*WHAT THE TASK REQUIRES*:
Could you reproduce every record below exactly as it stands?

INFORMATION SUPPLIED START

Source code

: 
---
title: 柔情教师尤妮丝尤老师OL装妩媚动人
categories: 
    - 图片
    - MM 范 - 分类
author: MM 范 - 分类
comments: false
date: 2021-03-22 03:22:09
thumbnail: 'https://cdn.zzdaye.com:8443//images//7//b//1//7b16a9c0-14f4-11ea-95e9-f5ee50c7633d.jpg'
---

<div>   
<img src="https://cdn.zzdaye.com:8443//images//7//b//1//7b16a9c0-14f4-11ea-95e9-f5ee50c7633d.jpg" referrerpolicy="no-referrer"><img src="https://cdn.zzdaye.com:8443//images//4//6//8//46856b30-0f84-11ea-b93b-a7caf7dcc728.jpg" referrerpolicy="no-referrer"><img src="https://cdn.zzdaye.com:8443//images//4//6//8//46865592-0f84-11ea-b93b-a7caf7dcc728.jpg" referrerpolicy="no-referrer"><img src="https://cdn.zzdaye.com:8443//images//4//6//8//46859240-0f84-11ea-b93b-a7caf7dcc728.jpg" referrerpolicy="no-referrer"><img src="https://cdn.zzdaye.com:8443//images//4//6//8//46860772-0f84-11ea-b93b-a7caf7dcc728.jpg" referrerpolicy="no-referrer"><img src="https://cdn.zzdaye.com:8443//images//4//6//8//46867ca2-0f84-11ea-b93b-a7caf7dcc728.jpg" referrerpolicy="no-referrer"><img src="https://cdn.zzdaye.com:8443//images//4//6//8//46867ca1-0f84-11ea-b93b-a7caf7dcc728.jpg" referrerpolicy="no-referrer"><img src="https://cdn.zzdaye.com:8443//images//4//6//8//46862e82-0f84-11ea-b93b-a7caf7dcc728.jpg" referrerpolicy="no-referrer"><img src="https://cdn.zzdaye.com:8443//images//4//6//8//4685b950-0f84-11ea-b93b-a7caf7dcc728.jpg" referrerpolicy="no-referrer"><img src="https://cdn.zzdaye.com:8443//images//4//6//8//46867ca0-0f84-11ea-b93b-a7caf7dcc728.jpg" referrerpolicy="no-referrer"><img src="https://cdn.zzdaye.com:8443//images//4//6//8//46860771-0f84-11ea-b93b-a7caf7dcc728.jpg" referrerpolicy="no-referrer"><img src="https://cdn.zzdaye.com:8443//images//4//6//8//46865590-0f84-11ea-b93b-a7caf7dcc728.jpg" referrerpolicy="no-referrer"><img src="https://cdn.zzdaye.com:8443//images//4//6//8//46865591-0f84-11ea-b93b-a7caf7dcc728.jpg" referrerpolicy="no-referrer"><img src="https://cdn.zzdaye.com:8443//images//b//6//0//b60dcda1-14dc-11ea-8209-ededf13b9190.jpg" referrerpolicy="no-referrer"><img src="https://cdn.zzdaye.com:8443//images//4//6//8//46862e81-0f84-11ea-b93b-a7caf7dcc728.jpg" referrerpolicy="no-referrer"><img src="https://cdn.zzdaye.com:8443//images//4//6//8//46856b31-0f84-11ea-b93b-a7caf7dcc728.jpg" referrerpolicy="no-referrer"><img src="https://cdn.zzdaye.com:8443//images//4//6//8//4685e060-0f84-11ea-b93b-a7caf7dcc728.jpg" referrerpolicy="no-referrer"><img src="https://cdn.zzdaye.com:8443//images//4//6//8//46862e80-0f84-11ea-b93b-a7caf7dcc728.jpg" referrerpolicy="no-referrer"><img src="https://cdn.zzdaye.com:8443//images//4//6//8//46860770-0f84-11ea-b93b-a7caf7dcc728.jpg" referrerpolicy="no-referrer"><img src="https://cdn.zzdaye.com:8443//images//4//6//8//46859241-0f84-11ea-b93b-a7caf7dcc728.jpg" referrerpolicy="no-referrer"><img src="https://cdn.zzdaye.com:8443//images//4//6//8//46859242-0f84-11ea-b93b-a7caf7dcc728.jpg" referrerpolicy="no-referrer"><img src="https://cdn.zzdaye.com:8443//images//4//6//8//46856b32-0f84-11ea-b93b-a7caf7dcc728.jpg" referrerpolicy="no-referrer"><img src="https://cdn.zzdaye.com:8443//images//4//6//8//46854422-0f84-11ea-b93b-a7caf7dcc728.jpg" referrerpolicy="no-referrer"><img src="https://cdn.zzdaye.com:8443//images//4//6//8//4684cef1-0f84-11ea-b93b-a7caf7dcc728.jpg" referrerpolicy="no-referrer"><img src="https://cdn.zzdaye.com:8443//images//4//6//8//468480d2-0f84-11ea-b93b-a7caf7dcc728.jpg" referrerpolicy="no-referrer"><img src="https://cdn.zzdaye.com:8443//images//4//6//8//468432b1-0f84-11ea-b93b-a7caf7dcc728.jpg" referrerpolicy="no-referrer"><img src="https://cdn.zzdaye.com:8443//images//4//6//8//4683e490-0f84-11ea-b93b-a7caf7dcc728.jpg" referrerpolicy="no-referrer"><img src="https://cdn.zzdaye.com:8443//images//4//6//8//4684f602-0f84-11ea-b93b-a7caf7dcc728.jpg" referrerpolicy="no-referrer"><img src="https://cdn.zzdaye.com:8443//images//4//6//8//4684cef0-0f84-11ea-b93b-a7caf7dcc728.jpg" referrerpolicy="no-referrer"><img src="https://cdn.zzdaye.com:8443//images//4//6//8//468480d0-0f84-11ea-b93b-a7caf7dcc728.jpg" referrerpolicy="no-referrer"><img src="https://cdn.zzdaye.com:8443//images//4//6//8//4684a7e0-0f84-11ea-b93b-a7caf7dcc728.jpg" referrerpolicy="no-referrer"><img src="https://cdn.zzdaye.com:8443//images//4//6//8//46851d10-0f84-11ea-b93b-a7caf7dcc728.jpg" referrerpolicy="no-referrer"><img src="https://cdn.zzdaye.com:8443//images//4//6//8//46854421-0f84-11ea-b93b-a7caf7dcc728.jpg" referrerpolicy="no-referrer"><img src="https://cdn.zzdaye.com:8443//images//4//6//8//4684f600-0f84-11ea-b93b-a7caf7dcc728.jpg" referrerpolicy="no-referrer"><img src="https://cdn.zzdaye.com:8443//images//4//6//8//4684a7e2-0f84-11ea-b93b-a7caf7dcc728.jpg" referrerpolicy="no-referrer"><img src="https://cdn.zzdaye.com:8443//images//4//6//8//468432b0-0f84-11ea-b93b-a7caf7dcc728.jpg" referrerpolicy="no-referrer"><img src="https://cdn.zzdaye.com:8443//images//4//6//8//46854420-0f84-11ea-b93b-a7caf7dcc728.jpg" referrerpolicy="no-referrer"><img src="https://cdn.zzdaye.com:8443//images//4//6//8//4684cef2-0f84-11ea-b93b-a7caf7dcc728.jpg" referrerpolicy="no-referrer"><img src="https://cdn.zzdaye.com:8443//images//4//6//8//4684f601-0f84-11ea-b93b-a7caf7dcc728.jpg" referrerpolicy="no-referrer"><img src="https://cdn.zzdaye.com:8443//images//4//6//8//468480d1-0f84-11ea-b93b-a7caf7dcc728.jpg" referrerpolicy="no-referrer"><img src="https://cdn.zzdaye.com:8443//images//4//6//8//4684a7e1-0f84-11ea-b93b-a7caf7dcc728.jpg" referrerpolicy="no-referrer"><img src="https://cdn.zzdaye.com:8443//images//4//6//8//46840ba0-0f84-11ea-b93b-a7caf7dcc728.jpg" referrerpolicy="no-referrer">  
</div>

INFORMATION SUPPLIED END

*TASK RESULT*:
Source code

: 
---
title: 柔情教师尤妮丝尤老师OL装妩媚动人
categories: 
    - 图片
    - MM 范 - 分类
author: MM 范 - 分类
comments: false
date: 2021-03-22 03:22:09
thumbnail: 'https://cdn.zzdaye.com:8443//images//7//b//1//7b16a9c0-14f4-11ea-95e9-f5ee50c7633d.jpg'
---

<div>   
<img src="https://cdn.zzdaye.com:8443//images//7//b//1//7b16a9c0-14f4-11ea-95e9-f5ee50c7633d.jpg" referrerpolicy="no-referrer"><img src="https://cdn.zzdaye.com:8443//images//4//6//8//46856b30-0f84-11ea-b93b-a7caf7dcc728.jpg" referrerpolicy="no-referrer"><img src="https://cdn.zzdaye.com:8443//images//4//6//8//46865592-0f84-11ea-b93b-a7caf7dcc728.jpg" referrerpolicy="no-referrer"><img src="https://cdn.zzdaye.com:8443//images//4//6//8//46859240-0f84-11ea-b93b-a7caf7dcc728.jpg" referrerpolicy="no-referrer"><img src="https://cdn.zzdaye.com:8443//images//4//6//8//46860772-0f84-11ea-b93b-a7caf7dcc728.jpg" referrerpolicy="no-referrer"><img src="https://cdn.zzdaye.com:8443//images//4//6//8//46867ca2-0f84-11ea-b93b-a7caf7dcc728.jpg" referrerpolicy="no-referrer"><img src="https://cdn.zzdaye.com:8443//images//4//6//8//46867ca1-0f84-11ea-b93b-a7caf7dcc728.jpg" referrerpolicy="no-referrer"><img src="https://cdn.zzdaye.com:8443//images//4//6//8//46862e82-0f84-11ea-b93b-a7caf7dcc728.jpg" referrerpolicy="no-referrer"><img src="https://cdn.zzdaye.com:8443//images//4//6//8//4685b950-0f84-11ea-b93b-a7caf7dcc728.jpg" referrerpolicy="no-referrer"><img src="https://cdn.zzdaye.com:8443//images//4//6//8//46867ca0-0f84-11ea-b93b-a7caf7dcc728.jpg" referrerpolicy="no-referrer"><img src="https://cdn.zzdaye.com:8443//images//4//6//8//46860771-0f84-11ea-b93b-a7caf7dcc728.jpg" referrerpolicy="no-referrer"><img src="https://cdn.zzdaye.com:8443//images//4//6//8//46865590-0f84-11ea-b93b-a7caf7dcc728.jpg" referrerpolicy="no-referrer"><img src="https://cdn.zzdaye.com:8443//images//4//6//8//46865591-0f84-11ea-b93b-a7caf7dcc728.jpg" referrerpolicy="no-referrer"><img src="https://cdn.zzdaye.com:8443//images//b//6//0//b60dcda1-14dc-11ea-8209-ededf13b9190.jpg" referrerpolicy="no-referrer"><img src="https://cdn.zzdaye.com:8443//images//4//6//8//46862e81-0f84-11ea-b93b-a7caf7dcc728.jpg" referrerpolicy="no-referrer"><img src="https://cdn.zzdaye.com:8443//images//4//6//8//46856b31-0f84-11ea-b93b-a7caf7dcc728.jpg" referrerpolicy="no-referrer"><img src="https://cdn.zzdaye.com:8443//images//4//6//8//4685e060-0f84-11ea-b93b-a7caf7dcc728.jpg" referrerpolicy="no-referrer"><img src="https://cdn.zzdaye.com:8443//images//4//6//8//46862e80-0f84-11ea-b93b-a7caf7dcc728.jpg" referrerpolicy="no-referrer"><img src="https://cdn.zzdaye.com:8443//images//4//6//8//46860770-0f84-11ea-b93b-a7caf7dcc728.jpg" referrerpolicy="no-referrer"><img src="https://cdn.zzdaye.com:8443//images//4//6//8//46859241-0f84-11ea-b93b-a7caf7dcc728.jpg" referrerpolicy="no-referrer"><img src="https://cdn.zzdaye.com:8443//images//4//6//8//46859242-0f84-11ea-b93b-a7caf7dcc728.jpg" referrerpolicy="no-referrer"><img src="https://cdn.zzdaye.com:8443//images//4//6//8//46856b32-0f84-11ea-b93b-a7caf7dcc728.jpg" referrerpolicy="no-referrer"><img src="https://cdn.zzdaye.com:8443//images//4//6//8//46854422-0f84-11ea-b93b-a7caf7dcc728.jpg" referrerpolicy="no-referrer"><img src="https://cdn.zzdaye.com:8443//images//4//6//8//4684cef1-0f84-11ea-b93b-a7caf7dcc728.jpg" referrerpolicy="no-referrer"><img src="https://cdn.zzdaye.com:8443//images//4//6//8//468480d2-0f84-11ea-b93b-a7caf7dcc728.jpg" referrerpolicy="no-referrer"><img src="https://cdn.zzdaye.com:8443//images//4//6//8//468432b1-0f84-11ea-b93b-a7caf7dcc728.jpg" referrerpolicy="no-referrer"><img src="https://cdn.zzdaye.com:8443//images//4//6//8//4683e490-0f84-11ea-b93b-a7caf7dcc728.jpg" referrerpolicy="no-referrer"><img src="https://cdn.zzdaye.com:8443//images//4//6//8//4684f602-0f84-11ea-b93b-a7caf7dcc728.jpg" referrerpolicy="no-referrer"><img src="https://cdn.zzdaye.com:8443//images//4//6//8//4684cef0-0f84-11ea-b93b-a7caf7dcc728.jpg" referrerpolicy="no-referrer"><img src="https://cdn.zzdaye.com:8443//images//4//6//8//468480d0-0f84-11ea-b93b-a7caf7dcc728.jpg" referrerpolicy="no-referrer"><img src="https://cdn.zzdaye.com:8443//images//4//6//8//4684a7e0-0f84-11ea-b93b-a7caf7dcc728.jpg" referrerpolicy="no-referrer"><img src="https://cdn.zzdaye.com:8443//images//4//6//8//46851d10-0f84-11ea-b93b-a7caf7dcc728.jpg" referrerpolicy="no-referrer"><img src="https://cdn.zzdaye.com:8443//images//4//6//8//46854421-0f84-11ea-b93b-a7caf7dcc728.jpg" referrerpolicy="no-referrer"><img src="https://cdn.zzdaye.com:8443//images//4//6//8//4684f600-0f84-11ea-b93b-a7caf7dcc728.jpg" referrerpolicy="no-referrer"><img src="https://cdn.zzdaye.com:8443//images//4//6//8//4684a7e2-0f84-11ea-b93b-a7caf7dcc728.jpg" referrerpolicy="no-referrer"><img src="https://cdn.zzdaye.com:8443//images//4//6//8//468432b0-0f84-11ea-b93b-a7caf7dcc728.jpg" referrerpolicy="no-referrer"><img src="https://cdn.zzdaye.com:8443//images//4//6//8//46854420-0f84-11ea-b93b-a7caf7dcc728.jpg" referrerpolicy="no-referrer"><img src="https://cdn.zzdaye.com:8443//images//4//6//8//4684cef2-0f84-11ea-b93b-a7caf7dcc728.jpg" referrerpolicy="no-referrer"><img src="https://cdn.zzdaye.com:8443//images//4//6//8//4684f601-0f84-11ea-b93b-a7caf7dcc728.jpg" referrerpolicy="no-referrer"><img src="https://cdn.zzdaye.com:8443//images//4//6//8//468480d1-0f84-11ea-b93b-a7caf7dcc728.jpg" referrerpolicy="no-referrer"><img src="https://cdn.zzdaye.com:8443//images//4//6//8//4684a7e1-0f84-11ea-b93b-a7caf7dcc728.jpg" referrerpolicy="no-referrer"><img src="https://cdn.zzdaye.com:8443//images//4//6//8//46840ba0-0f84-11ea-b93b-a7caf7dcc728.jpg" referrerpolicy="no-referrer">  
</div>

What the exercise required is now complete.